Desde entonces, se habría conservado como una pieza central de la arquitectura del sueño, atravesando extinciones masivas y grandes transformaciones evolutivas.
El estudio del CNRS que revela el origen evolutivo del sueño profundo
Para demostrar que este ritmo no era una coincidencia, el equipo del Centro Nacional de Investigación Científica (CNRS) diseñó un protocolo experimental especialmente amplio. No se limitaron a registrar la actividad eléctrica del cerebro, sino que analizaron de forma simultánea numerosas variables fisiológicas.
Entre ellas se incluyeron la respiración, el ritmo cardiaco, la actividad muscular y los movimientos oculares. Además, utilizaron imágenes funcionales por ultrasonidos, una técnica avanzada que permite observar cómo varía el flujo sanguíneo en el cerebro durante el sueño.
El análisis conjunto de estos datos mostró que todas estas funciones se sincronizan siguiendo un pulso lento y regular, lo que apunta a un control centralizado y muy antiguo del estado de reposo.
Para qué sirve este ritmo ancestral del sueño en el cerebro humano
En los seres humanos y otros mamíferos, este ritmo ultralento se asocia a procesos clave de mantenimiento neuronal. Entre ellos destacan la consolidación de la memoria y la eliminación de residuos metabólicos mediante el sistema glinfático, un mecanismo fundamental para preservar la salud neuronal.
En el caso de reptiles y aves, cuya organización cerebral es diferente, los investigadores consideran que la función principal podría ser otra.
La hipótesis más sólida es que este patrón permite reducir el consumo energético al mínimo mientras se mantiene una coordinación básica de las funciones vitales, lo que incrementa las probabilidades de supervivencia durante el descanso.

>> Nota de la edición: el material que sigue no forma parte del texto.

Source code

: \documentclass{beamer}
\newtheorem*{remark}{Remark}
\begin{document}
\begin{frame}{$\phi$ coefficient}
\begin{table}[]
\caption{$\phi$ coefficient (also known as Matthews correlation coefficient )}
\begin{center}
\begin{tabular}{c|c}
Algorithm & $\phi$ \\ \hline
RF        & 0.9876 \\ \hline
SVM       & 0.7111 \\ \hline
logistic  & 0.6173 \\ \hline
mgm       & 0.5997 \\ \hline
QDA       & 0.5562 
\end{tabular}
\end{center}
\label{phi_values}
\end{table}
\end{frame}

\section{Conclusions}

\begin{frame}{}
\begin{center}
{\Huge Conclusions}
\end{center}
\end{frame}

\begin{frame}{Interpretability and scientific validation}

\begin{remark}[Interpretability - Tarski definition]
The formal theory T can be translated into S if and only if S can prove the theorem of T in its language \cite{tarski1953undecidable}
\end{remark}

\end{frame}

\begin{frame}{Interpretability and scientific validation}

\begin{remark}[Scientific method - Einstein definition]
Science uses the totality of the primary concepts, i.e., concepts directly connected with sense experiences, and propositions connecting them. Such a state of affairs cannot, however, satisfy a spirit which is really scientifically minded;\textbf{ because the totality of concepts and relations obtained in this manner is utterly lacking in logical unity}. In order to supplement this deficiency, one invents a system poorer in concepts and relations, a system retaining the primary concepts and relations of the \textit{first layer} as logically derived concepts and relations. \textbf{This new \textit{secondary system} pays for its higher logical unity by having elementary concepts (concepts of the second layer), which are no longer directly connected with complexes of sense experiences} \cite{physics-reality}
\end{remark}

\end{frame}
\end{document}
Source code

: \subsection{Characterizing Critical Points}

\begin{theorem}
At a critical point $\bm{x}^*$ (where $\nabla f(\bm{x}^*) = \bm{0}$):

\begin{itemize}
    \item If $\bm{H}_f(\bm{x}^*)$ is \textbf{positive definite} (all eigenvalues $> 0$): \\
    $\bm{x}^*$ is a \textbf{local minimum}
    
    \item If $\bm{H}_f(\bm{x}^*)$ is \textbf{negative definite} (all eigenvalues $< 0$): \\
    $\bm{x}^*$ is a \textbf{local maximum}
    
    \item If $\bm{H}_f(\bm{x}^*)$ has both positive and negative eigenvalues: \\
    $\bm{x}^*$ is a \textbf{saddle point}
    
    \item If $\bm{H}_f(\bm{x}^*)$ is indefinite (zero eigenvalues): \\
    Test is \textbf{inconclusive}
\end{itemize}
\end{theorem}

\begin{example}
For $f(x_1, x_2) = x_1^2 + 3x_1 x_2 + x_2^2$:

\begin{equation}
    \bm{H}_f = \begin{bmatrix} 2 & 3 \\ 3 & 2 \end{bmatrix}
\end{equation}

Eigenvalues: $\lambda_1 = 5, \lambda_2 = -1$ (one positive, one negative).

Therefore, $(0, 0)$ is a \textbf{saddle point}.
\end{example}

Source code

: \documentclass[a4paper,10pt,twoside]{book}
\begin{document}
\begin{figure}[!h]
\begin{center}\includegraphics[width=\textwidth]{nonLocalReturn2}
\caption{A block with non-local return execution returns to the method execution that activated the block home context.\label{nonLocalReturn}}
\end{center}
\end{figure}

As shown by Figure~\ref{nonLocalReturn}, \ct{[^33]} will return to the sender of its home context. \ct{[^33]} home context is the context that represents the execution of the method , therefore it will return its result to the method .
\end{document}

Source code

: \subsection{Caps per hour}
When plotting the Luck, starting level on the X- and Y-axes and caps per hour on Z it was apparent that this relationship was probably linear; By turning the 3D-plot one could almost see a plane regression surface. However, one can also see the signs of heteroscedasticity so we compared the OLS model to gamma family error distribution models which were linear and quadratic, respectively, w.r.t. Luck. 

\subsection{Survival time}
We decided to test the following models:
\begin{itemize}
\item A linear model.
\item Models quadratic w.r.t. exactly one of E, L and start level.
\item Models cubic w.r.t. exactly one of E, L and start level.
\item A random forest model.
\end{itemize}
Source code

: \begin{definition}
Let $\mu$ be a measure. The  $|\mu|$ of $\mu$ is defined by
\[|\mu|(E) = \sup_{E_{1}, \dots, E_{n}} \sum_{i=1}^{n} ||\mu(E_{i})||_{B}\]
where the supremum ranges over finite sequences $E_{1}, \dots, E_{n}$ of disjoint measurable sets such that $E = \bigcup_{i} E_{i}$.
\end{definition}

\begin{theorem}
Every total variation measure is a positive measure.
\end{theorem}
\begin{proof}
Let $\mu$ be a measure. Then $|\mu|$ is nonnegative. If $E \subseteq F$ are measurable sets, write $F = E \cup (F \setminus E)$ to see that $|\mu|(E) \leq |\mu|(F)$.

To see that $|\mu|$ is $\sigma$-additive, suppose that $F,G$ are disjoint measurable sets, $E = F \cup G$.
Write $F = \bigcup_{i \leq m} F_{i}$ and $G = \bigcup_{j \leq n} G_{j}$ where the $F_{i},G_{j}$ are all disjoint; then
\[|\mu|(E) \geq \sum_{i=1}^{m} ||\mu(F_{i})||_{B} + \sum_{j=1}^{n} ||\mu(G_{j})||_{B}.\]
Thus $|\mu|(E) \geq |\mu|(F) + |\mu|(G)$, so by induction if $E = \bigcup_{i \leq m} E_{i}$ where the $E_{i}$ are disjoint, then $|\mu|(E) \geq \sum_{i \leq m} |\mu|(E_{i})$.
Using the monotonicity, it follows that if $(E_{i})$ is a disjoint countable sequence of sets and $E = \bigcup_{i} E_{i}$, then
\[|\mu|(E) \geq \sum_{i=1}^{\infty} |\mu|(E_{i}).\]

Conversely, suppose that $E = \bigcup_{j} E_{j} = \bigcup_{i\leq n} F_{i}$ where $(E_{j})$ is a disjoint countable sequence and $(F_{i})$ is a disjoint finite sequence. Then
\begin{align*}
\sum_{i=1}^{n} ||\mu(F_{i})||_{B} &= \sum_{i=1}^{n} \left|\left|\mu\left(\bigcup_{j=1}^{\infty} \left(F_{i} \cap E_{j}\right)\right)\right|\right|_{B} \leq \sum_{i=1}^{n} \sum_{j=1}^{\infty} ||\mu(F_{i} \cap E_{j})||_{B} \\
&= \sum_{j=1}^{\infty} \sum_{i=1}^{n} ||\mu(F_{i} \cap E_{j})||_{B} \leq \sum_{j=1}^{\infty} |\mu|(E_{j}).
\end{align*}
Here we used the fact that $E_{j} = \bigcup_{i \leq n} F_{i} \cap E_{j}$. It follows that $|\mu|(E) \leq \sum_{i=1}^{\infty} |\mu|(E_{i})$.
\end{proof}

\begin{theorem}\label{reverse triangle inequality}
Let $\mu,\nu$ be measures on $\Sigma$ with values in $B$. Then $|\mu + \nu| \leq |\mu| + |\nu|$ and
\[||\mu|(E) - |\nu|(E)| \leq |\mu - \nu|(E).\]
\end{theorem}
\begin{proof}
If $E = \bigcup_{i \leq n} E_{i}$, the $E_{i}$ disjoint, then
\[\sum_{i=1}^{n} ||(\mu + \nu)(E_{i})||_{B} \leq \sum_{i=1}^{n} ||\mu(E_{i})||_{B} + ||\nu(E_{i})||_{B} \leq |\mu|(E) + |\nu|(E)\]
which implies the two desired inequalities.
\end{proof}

Éste es la posible diferencia evolutiva del sueño entre animales y humanos
El trabajo también arroja luz sobre uno de los debates clásicos de la biología del sueño: la existencia del sueño REM en reptiles. Tras analizar de forma detallada los marcadores musculares y oculares, los científicos no encontraron evidencias claras de una fase comparable al sueño paradójico humano.
Este resultado sugiere que, aunque el sueño profundo y su ritmo ultralento son un rasgo compartido y extremadamente antiguo, la capacidad de soñar como lo hacemos los humanos podría ser una innovación evolutiva posterior.